> _GIVEN INFORMATION_
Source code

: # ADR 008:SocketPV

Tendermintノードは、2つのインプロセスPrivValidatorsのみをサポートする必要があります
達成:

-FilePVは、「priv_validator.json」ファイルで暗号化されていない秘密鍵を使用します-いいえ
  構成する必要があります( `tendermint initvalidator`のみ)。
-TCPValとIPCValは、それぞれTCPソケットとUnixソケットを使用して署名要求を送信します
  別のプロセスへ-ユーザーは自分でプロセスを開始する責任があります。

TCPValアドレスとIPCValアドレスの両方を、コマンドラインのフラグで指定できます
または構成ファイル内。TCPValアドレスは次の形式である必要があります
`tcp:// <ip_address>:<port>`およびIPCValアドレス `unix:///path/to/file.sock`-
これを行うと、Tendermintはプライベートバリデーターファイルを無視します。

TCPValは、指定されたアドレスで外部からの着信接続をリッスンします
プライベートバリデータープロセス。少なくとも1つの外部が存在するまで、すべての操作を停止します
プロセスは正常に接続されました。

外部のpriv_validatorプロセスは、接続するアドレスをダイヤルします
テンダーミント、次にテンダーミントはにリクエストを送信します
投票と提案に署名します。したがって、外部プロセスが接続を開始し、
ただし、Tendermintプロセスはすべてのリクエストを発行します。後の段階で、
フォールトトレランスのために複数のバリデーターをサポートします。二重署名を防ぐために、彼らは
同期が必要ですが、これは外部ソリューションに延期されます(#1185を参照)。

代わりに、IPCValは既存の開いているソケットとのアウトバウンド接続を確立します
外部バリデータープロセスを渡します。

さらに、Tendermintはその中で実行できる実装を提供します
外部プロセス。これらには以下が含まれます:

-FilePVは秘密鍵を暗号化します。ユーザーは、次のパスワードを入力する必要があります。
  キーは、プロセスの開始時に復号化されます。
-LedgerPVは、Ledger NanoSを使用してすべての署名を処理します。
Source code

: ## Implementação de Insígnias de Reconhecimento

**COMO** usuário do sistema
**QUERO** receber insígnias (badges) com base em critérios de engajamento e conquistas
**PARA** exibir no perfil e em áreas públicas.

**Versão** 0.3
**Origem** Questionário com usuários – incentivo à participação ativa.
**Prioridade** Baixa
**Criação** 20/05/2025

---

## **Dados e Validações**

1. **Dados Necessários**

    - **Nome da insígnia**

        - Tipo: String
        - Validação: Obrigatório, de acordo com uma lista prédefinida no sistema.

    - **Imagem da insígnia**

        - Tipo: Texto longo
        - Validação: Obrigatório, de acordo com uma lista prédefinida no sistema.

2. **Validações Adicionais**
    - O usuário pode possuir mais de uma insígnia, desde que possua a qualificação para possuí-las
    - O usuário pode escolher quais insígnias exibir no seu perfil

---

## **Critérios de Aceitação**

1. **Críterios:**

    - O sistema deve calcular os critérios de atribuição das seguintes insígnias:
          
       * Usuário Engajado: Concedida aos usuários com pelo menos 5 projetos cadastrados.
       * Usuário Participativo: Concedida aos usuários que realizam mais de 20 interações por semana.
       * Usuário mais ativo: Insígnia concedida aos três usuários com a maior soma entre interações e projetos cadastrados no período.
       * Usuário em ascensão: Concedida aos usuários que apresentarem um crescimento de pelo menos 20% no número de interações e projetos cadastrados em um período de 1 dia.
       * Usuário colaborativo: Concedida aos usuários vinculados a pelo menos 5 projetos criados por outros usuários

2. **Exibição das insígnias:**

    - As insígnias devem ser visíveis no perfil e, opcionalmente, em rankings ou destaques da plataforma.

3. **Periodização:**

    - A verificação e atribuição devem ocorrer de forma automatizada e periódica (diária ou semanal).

> _EXERCISE DETAILS_
Determine how many lines in the listing above contain the word "Dados". Provide that figure only.

> _ANSWER BELOW_
2